4. Amaranth greens as a vegetable Young amaranth leaves can be eaten raw in salads. Mature leaves are best sautéed like spinach — with olive oil, garlic, and a squeeze of lemon. They cook down significantly and have a mild, slightly earthy flavor. If you grow your own, the leaves are ready to harvest within weeks of planting.
How to Find Quality Amaranth
Not all amaranth is equal. Here's what to look for:
*Whole grain amaranth* should be the first choice. Look for seeds that are uniform in color (cream to tan), smell faintly nutty, and show no signs of moisture or clumping. Avoid anything that smells musty.
*Organic is worth it.* Amaranth is not one of the most heavily sprayed crops, but organic certification ensures the grain was grown without synthetic pesticides and is often a marker of more careful handling overall.
*Trusted sources:* Bob's Red Mill, Arrowhead Mills, and NOW Foods all produce reliable organic amaranth grain and flour widely available in natural food stores and online. For specialty varieties, look to small farms and co-ops in the Andes or Mexico — many sell directly online and offer heirloom varieties with exceptional flavor.
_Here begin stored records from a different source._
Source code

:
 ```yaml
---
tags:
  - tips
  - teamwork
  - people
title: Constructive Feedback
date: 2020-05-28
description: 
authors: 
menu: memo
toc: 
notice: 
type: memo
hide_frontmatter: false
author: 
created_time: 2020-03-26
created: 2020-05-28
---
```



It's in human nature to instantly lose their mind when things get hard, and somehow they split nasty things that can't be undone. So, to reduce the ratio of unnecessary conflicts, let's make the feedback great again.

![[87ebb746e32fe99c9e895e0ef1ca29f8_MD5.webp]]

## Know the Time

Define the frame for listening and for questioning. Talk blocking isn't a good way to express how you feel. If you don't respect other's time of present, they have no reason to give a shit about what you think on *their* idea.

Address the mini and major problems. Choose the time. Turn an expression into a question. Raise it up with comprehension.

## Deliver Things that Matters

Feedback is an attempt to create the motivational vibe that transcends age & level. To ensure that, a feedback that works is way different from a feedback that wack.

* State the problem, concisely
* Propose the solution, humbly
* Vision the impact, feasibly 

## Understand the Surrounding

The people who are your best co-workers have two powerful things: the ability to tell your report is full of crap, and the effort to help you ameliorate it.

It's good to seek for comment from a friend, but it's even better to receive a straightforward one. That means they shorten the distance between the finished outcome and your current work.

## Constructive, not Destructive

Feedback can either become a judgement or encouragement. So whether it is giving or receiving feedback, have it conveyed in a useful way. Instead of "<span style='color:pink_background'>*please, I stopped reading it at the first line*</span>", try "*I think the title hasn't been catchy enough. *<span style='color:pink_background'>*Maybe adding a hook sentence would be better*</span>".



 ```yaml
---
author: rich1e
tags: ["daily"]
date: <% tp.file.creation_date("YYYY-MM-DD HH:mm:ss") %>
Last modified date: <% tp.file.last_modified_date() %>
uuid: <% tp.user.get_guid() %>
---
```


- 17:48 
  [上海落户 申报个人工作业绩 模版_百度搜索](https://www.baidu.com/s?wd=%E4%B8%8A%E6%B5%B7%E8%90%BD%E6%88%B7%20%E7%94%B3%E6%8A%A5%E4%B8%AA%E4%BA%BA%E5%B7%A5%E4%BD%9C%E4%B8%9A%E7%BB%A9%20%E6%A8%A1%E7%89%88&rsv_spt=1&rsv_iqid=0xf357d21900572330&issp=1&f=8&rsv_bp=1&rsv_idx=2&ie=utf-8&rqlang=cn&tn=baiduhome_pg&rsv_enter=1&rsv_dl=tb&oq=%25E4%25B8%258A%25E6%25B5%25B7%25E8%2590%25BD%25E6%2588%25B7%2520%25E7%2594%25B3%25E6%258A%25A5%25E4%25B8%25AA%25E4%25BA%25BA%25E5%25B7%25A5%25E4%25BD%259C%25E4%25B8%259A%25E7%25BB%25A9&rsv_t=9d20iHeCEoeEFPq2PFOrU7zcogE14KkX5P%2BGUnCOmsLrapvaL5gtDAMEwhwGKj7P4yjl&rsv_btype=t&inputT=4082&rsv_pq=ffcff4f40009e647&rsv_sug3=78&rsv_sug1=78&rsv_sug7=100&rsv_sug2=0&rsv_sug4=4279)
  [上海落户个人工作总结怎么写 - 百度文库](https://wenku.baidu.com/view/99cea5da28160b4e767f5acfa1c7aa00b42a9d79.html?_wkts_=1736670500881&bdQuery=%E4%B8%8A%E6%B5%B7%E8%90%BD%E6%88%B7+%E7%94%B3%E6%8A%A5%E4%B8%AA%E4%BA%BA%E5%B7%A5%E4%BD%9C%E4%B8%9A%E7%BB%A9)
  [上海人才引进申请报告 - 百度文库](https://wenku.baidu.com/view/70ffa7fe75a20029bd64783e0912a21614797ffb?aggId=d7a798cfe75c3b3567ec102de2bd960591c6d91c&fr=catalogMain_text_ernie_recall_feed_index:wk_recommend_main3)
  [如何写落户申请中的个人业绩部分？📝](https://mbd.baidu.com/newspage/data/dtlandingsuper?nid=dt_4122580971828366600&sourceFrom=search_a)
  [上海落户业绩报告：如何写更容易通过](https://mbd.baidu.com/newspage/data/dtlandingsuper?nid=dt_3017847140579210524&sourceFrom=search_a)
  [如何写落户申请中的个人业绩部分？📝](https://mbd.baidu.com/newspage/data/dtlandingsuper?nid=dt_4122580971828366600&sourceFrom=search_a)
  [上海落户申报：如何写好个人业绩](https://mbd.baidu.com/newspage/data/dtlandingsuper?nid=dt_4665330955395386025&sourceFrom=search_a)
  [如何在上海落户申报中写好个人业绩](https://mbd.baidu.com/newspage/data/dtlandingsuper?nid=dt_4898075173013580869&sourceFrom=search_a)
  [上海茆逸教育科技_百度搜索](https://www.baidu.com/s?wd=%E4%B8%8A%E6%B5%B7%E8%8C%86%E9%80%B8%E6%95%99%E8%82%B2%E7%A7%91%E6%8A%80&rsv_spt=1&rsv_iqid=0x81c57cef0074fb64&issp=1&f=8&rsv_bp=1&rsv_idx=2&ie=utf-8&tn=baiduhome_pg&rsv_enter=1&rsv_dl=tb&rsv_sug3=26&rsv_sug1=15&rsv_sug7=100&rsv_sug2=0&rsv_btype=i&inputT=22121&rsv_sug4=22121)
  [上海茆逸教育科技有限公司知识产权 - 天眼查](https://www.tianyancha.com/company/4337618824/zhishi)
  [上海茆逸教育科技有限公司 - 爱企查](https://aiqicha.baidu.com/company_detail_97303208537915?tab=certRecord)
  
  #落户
*Storage:* Amaranth grain keeps well in an airtight container in a cool, dark place for up to a year. Amaranth flour has a shorter shelf life — about 3-6 months — and benefits from refrigeration after opening.
*Farmers markets and co-ops* in areas with Latin American, South Asian, or African communities are often excellent sources of fresh, locally grown amaranth greens in season.
A Grain Worth Knowing
Amaranth survived a ban. It survived colonization. It survived five centuries of being pushed to the margins of the global food system. It did so because the people who knew it best refused to let it go — because they understood, in the way that only long experience teaches, that some things are too valuable to lose.
We are living in a moment when the global food system is under pressure from climate change, soil depletion, and the chronic diseases that come from eating too many processed foods. Amaranth — drought-tolerant, nutrient-dense, complete in protein, and deeply rooted in human history — is exactly the kind of food this moment calls for.
It doesn't need a marketing campaign. It just needs a pot of boiling water and someone willing to try something new.